START Input for this task

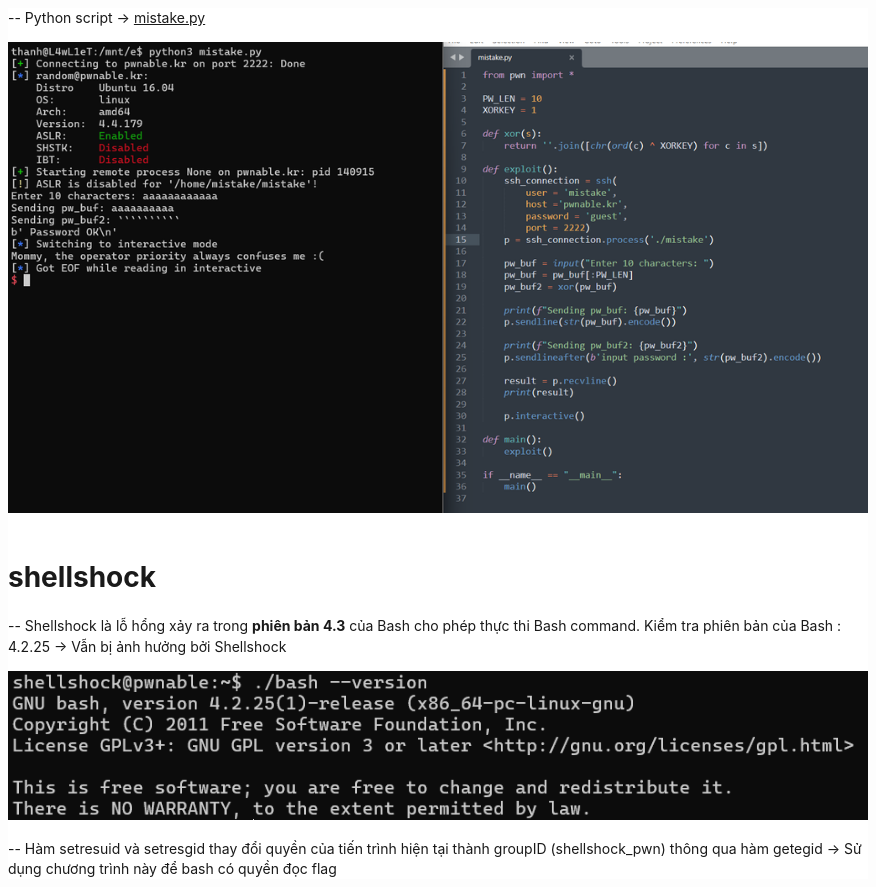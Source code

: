 -- Python script -> [mistake.py](./script/mistake.py)

![alt text](./images/image-21.png)

# shellshock 
-- Shellshock là lỗ hổng xảy ra trong **phiên bản 4.3** của Bash cho phép thực thi Bash command. Kiểm tra phiên bản của Bash : 4.2.25 -> Vẫn bị ảnh hưởng bởi Shellshock

![alt text](./images/image-22.png)

-- Hàm setresuid và setresgid thay đổi quyền của tiến trình hiện tại thành groupID (shellshock_pwn) thông qua hàm getegid -> Sử dụng chương trình này để bash có quyền đọc flag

END Input for this task

Problem to solve: Starting with the first line of the records above and stopping after the line containing "# shellshock", repeat every line exactly and leave out the pictures.

Your solution:
Source code

: -- Python script -> [mistake.py](./script/mistake.py)

![alt text](./images/image-21.png)

# shellshock 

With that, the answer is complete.